There is moderate Islam like there is moderate Christianity, Judaism, Hinduism, Buddhism or even Marxism. However, lately we have been confronted mostly with “radical Islam” or worse “terrorism” in the name of Islam.
Islam, an ancient religion born in the Arabian Peninsula during late antiquity and related to an older Semitic religious tradition to which Judaism and Christianity also belong, has recently become a brand name for various bomb and suicide attacks.
Minority radical Muslims have hijacked Islam to justify their new radical faith. According to those radicals, the current world has deviated from the truth of Islam. Democracy embraced by most nations in the world, including Muslim nations, is seen as incompatible with Islamic dogma.
Moderate Islam, practiced by moderate Muslims around the world for 1,500 centuries, seems to have become extinct. Islam, like any other religion in the world that teaches spirituality and life after death, appears to challenge the current order of the world and to replace it with that of an “imagined” ancient religious dogmatic society.
Islamic radicalism has become a safe haven for those who are dissatisfied with the fast progress of the current world and those who feel marginalized within harsh global competition. This world is then blamed for its disagreement with old concepts of religious norms. In this regard, radical Muslims always pursue a dream to transform current society to the society in the Medina of the seventh century.
Radicals imagine that society in Medina then was the most ideal society in human history and guided by prophetic revelation. This can be achieved with all necessary cost and means. As in communism with a Machiavellian touch, violence is often used as a means to achieve a goal. Whereas Islam is old, radical Islam is a new school of thought emerging in a modern global context.
Islam came to Indonesia in the 13th century, and has become a political power since the 16th century. Indonesian Muslims have practiced Islam for five centuries.
But, they retained their local identity, tradition and culture. Indonesian Muslim women did not wear veils but traditional clothes that varied from one province to another. Indonesian Muslim men wore songkok (a traditional hat) and sarong, not the long gamis and turbans worn by their Middle Eastern counterparts.
Indonesians rarely grew beards, which have now become a sign of piety in certain Islamic circles. Unlike the pants worn by members of the Taliban, their pants are long, reaching their ankles. They eat rice, not khubz (Arab bread). They like sambal, not hummus.
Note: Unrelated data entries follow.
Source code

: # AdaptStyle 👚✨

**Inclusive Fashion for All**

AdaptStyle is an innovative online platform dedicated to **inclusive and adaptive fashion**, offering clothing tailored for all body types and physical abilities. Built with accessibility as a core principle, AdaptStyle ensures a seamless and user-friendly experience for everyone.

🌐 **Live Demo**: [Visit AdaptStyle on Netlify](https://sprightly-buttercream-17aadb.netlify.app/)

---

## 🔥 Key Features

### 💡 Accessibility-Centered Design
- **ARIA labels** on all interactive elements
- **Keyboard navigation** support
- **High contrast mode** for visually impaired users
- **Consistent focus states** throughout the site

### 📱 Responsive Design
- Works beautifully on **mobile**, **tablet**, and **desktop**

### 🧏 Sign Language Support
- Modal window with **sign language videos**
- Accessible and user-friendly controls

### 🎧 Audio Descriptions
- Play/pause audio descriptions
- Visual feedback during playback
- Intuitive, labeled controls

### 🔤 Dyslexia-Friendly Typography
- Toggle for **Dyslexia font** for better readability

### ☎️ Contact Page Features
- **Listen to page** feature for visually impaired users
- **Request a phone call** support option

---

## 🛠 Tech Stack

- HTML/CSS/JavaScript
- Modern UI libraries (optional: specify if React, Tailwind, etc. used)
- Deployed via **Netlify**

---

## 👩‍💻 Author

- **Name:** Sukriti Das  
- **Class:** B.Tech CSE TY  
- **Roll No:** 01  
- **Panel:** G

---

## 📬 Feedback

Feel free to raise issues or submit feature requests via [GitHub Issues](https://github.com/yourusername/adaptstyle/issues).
In the current development, Islam in Indonesia has been used to assault people of other faiths, or other Muslims from different schools of thought. The peaceful Islam in Indonesia seems like an old story. This and the next generation will only listen to the story that Muslims used to be neighbors to Christians, Buddhists, Hindus and other people embracing other faiths. Those who still hold the idea of old inter-religious harmony are strangers in their own community.
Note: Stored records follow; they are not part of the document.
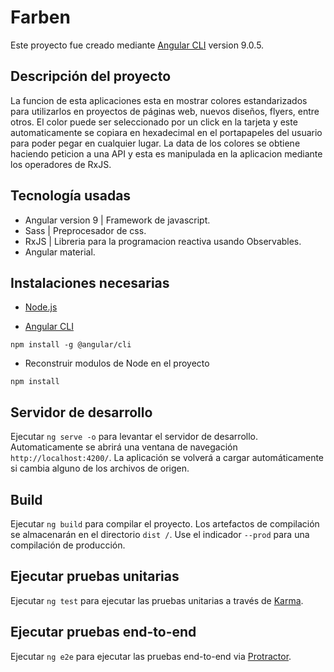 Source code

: # Farben

Este proyecto fue creado mediante [Angular CLI](https://github.com/angular/angular-cli) version 9.0.5.

## Descripción del proyecto

La funcion de esta aplicaciones esta en mostrar colores estandarizados para utilizarlos en proyectos de páginas web, nuevos diseños, flyers, entre otros. El color puede ser seleccionado por un click en la tarjeta y este automaticamente se copiara en hexadecimal en el portapapeles del usuario para poder pegar en cualquier lugar. La data de los colores se obtiene haciendo peticion a una API y esta es manipulada en la aplicacion mediante los operadores de RxJS.

## Tecnología usadas

- Angular version 9 | Framework de javascript.
- Sass | Preprocesador de css.
- RxJS | Libreria para la programacion reactiva usando Observables.
- Angular material.

## Instalaciones necesarias

- [Node.js](https://nodejs.org/es/)

- [Angular CLI](https://github.com/angular/angular-cli)

`npm install -g @angular/cli`

- Reconstruir modulos de Node en el proyecto

`npm install`


## Servidor de desarrollo

Ejecutar `ng serve -o` para levantar el servidor de desarrollo. Automaticamente se abrirá una ventana de 
navegación `http://localhost:4200/`. La aplicación se volverá a cargar automáticamente si cambia alguno de los archivos de origen.


## Build

Ejecutar `ng build` para compilar el proyecto. Los artefactos de compilación se almacenarán en el directorio `dist /`. Use el indicador `--prod` para una compilación de producción.

## Ejecutar pruebas unitarias

Ejecutar `ng test` para ejecutar las pruebas unitarias a través de [Karma](https://karma-runner.github.io).

## Ejecutar pruebas end-to-end

Ejecutar `ng e2e` para ejecutar las pruebas end-to-end via [Protractor](http://www.protractortest.org/).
In the current blatant process of “Talibanization” and “Pakistanization”, Indonesian Islam has turned out to be a new radical religion. Religious attributes, clothes, the increase in the number of mosques, religious expressions in the public domain and various attempts to sell religious sentiments in politics are nothing but indications of the resurgence of Islamic radicalism. There is little room, if any, left for moderation in practicing Islam in this country.
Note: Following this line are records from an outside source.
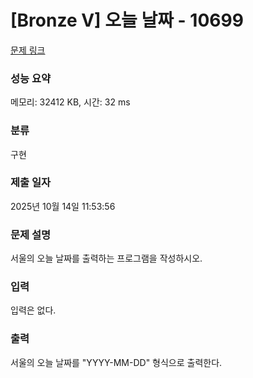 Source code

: # [Bronze V] 오늘 날짜 - 10699 

[문제 링크](https://www.acmicpc.net/problem/10699) 

### 성능 요약

메모리: 32412 KB, 시간: 32 ms

### 분류

구현

### 제출 일자

2025년 10월 14일 11:53:56

### 문제 설명

<p style="user-select: auto !important;">서울의 오늘 날짜를 출력하는 프로그램을 작성하시오.</p>

### 입력 

 <p style="user-select: auto !important;">입력은 없다.</p>

### 출력 

 <p style="user-select: auto !important;">서울의 오늘 날짜를 "YYYY-MM-DD" 형식으로 출력한다.</p>

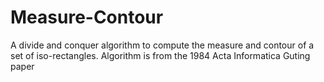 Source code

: # Measure-Contour
A divide and conquer algorithm to compute the measure and contour of a set of iso-rectangles. Algorithm is from the 1984 Acta Informatica Guting paper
The radical voice has dominated the public, whereas moderate Muslims remain silent, failing to speak out and unwilling to preach their moderate faith and practices. They somehow let the radicals speak on behalf of their religion and watch their actions on TV. They seem to condemn extremism but not harshly enough.
Since I returned to Indonesia from Germany last year, I attended various conferences on Islam and Indonesia, among them were the “Annual Conference on Islamic Studies” held by the Religious Affairs Ministry in Banjarmasin, South Kalimantan, in November 2010; the “International Yale Indonesia Forum” held by the University of Diponegoro in Semarang in July 2010; the “Resurgence of Religions in Southeast Asia” held by Gadjah Mada University in Yogyakarta in January 2011. Some notable Indonesianists and Islamicists in these conferences came to the conclusion that Islamic radicalism and fundamentalism was on the rise in the archipelago. Indonesian Islam is therefore jeopardized.
Our ears have gotten used to hearing bombs, which have indeed already penetrated Indonesian Islam’s dictionary – three bombs disguised in books, a suicide bomb in Cirebon, a bomb attempt found near a gas pipeline close to a Catholic church in Tangerang and perhaps many more to come.
If these bomb threats on behalf of Islam continue uninterrupted, “Islam” and “bomb” will be tied together more tightly. As soon as the word Islam is pronounced, our imagination will be drawn to the idea of a “dangerous explosion”.
What is so shocking is that few students from the State Islamic University Syarif Hidayatullah in Jakarta – where the ideas of notable liberal Muslim scholars such as Nurcholish Madjid, Harun Nasution, Azyumardi Azra and many others have incubated – were involved in the recent wave of radicalism.
On the other hand, NU (Nahdlatul Ulama) and Muhammadiyah, two major Islamic organizations that should serve as pillars for moderate Islam in Indonesia, have failed to “delegitimize” Islamic radicalism. Worse still, radical ideas have penetrated the two organizations.
Some leaders and young members of the two organizations demonstrate their radical views publicly. They support the FPI’s (Islam Defenders Front) threatening actions and denounce their own fellows accused of embracing liberal stances.
It is uncertain whether the leaders of the two organizations just enjoy the support of radical members for political benefit or if they do not care about the latest developments within their organizations. It is indeed dangerous if these religious leaders prioritize their personal agendas of political pragmatism while neglecting the broader nation’s interest.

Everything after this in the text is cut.